Extracted records:

--------------------

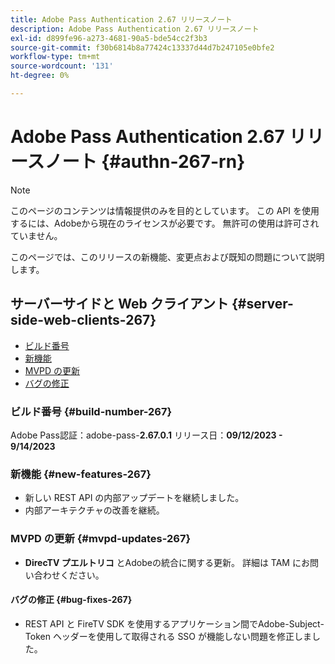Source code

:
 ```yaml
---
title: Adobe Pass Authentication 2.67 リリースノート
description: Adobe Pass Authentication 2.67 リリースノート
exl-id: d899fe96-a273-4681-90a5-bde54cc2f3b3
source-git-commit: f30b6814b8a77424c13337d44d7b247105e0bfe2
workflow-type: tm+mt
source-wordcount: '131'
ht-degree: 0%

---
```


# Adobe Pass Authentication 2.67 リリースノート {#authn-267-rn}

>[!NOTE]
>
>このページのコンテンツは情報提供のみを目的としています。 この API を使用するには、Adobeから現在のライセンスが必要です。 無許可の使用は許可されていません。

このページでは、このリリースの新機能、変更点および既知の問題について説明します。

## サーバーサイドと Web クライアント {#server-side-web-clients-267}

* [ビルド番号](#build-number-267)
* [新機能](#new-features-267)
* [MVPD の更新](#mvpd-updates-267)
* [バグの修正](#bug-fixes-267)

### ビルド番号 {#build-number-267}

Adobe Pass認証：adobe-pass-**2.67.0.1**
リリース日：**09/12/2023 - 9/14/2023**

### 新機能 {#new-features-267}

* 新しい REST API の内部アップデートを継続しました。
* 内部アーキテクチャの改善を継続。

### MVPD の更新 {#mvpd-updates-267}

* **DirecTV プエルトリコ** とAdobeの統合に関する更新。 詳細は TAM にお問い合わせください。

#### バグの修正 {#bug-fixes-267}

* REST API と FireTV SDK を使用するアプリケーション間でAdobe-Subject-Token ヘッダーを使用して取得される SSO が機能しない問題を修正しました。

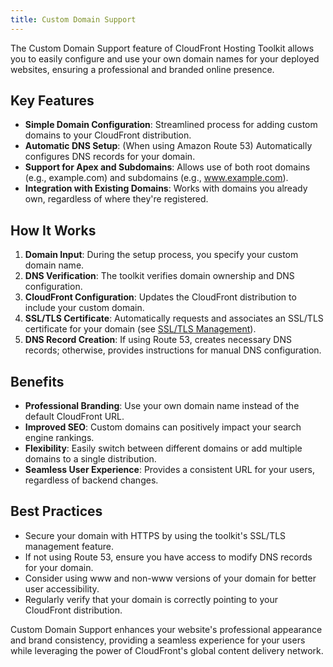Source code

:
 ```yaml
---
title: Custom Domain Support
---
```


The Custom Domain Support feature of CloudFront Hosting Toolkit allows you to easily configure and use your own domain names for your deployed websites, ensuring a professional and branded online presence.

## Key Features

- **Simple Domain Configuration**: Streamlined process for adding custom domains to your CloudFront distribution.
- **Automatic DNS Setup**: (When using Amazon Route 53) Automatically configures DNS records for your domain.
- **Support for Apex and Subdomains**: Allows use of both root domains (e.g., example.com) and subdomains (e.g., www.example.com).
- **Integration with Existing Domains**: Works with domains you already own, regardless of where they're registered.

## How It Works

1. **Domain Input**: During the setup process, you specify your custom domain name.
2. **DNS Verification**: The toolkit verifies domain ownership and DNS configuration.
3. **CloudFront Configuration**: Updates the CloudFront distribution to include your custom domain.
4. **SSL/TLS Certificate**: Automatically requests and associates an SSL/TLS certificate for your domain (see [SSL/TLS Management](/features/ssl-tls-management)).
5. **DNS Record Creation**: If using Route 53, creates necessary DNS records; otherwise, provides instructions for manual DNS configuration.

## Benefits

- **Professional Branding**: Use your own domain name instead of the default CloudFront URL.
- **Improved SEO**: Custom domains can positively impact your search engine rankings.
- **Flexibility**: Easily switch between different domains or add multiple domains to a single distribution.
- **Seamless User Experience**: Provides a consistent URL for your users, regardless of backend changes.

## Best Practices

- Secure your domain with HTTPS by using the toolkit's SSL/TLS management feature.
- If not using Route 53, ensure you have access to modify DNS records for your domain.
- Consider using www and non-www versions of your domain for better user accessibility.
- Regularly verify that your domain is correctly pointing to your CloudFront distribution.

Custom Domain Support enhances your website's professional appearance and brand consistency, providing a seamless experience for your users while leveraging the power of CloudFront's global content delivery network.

--------------------

- **TO DO**
Search the entries above for lines containing the word "MVPD", and copy each one.

- **EXERCISE SOLUTION**
* [MVPD の更新](#mvpd-updates-267)
### MVPD の更新 {#mvpd-updates-267}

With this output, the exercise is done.